▸ **What needs to be done**
What lines of the data below hold the string "label"? Copy each one.

▸ **Records shown**
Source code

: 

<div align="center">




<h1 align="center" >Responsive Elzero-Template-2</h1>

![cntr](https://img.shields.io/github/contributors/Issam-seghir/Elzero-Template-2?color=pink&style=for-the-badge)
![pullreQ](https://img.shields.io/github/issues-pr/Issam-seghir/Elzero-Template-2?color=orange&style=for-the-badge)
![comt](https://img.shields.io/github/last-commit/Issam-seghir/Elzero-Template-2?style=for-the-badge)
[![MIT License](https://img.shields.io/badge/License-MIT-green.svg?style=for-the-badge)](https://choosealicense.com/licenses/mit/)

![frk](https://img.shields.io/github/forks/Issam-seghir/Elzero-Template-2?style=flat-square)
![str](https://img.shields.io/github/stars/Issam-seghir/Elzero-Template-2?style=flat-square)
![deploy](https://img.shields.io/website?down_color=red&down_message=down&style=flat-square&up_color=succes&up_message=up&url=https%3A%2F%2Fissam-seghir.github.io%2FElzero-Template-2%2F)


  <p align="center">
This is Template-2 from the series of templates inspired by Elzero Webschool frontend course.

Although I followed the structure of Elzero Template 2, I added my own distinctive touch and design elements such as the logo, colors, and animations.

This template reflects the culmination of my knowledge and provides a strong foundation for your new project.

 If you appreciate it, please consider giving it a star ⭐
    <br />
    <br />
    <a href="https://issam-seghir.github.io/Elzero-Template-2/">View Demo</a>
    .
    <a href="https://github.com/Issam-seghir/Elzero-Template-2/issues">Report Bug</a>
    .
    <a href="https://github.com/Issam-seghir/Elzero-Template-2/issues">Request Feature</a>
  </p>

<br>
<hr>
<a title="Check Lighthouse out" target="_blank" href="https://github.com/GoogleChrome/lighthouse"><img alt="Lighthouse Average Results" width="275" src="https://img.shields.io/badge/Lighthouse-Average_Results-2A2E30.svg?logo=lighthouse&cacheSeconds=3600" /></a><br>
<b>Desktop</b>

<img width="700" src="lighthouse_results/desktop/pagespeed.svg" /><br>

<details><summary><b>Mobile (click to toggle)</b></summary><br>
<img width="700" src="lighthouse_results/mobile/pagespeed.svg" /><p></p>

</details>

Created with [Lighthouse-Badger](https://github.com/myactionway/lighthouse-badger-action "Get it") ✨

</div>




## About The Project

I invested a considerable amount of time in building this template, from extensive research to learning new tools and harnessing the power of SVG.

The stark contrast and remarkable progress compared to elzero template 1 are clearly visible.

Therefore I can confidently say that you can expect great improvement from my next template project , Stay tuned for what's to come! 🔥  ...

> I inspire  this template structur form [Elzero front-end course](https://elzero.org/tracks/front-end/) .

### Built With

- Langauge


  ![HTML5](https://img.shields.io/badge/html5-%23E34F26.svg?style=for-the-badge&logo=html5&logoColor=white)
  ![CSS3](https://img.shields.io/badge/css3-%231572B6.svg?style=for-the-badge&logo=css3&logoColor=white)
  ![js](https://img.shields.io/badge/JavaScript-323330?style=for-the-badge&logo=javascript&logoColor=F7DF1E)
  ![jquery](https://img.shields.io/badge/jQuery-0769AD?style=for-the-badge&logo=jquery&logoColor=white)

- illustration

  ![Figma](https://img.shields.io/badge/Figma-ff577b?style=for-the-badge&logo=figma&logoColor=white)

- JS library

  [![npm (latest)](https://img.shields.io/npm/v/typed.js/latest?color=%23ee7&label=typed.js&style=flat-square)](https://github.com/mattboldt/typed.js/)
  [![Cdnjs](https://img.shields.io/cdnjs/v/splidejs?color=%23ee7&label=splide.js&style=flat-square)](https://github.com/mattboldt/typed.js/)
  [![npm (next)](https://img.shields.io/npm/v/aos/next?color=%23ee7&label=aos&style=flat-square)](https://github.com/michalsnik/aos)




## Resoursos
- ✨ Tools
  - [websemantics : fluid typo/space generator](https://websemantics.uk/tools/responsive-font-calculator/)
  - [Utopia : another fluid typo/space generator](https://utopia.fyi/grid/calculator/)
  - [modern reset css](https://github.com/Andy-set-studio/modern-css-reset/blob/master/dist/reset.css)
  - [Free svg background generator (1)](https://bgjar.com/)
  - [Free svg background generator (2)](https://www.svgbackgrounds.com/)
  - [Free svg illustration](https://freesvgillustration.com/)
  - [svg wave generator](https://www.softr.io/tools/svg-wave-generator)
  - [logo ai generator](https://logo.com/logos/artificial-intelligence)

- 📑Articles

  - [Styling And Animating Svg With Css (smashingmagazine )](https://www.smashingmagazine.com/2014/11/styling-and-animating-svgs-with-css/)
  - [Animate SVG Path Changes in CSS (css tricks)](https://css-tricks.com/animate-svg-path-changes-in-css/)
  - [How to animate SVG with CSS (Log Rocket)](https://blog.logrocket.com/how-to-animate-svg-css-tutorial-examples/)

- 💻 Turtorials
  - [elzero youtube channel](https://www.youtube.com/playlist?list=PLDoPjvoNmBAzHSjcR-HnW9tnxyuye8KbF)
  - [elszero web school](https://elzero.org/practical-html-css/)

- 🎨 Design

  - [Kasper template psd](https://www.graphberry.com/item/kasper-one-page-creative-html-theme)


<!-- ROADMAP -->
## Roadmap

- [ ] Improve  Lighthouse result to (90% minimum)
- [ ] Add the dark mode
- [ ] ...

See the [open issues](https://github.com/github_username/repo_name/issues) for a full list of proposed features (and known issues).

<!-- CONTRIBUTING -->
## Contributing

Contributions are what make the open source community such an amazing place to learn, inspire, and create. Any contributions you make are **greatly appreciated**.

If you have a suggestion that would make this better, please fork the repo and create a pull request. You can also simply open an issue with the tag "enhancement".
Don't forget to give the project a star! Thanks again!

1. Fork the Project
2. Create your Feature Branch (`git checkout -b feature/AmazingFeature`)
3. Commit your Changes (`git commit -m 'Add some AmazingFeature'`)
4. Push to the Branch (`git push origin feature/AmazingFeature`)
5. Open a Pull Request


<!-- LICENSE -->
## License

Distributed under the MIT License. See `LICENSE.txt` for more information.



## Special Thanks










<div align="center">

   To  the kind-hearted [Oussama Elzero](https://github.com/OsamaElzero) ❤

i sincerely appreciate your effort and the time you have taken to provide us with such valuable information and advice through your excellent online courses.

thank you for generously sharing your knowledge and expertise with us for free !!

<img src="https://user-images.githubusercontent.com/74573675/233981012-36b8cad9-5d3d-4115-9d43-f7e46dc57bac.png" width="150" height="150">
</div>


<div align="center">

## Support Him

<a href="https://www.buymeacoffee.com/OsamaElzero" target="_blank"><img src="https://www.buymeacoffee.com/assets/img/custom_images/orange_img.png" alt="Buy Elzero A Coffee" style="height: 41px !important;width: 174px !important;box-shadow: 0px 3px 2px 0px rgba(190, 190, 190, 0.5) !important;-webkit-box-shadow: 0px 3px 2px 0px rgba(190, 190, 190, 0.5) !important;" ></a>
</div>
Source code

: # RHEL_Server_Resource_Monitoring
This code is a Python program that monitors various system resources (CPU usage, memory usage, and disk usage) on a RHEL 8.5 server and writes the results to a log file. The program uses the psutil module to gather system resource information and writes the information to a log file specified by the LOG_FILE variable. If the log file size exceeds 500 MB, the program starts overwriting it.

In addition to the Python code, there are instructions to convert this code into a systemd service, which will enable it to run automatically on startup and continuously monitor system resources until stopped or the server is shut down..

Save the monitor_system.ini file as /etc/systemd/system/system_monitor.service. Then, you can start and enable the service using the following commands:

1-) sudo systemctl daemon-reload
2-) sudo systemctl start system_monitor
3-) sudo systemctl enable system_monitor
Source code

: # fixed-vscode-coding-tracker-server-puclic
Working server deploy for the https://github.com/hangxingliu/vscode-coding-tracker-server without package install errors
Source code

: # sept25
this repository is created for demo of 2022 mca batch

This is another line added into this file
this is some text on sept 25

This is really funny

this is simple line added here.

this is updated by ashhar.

▸ **Answer to the problem**
  [![npm (latest)](https://img.shields.io/npm/v/typed.js/latest?color=%23ee7&label=typed.js&style=flat-square)](https://github.com/mattboldt/typed.js/)
  [![Cdnjs](https://img.shields.io/cdnjs/v/splidejs?color=%23ee7&label=splide.js&style=flat-square)](https://github.com/mattboldt/typed.js/)
  [![npm (next)](https://img.shields.io/npm/v/aos/next?color=%23ee7&label=aos&style=flat-square)](https://github.com/michalsnik/aos)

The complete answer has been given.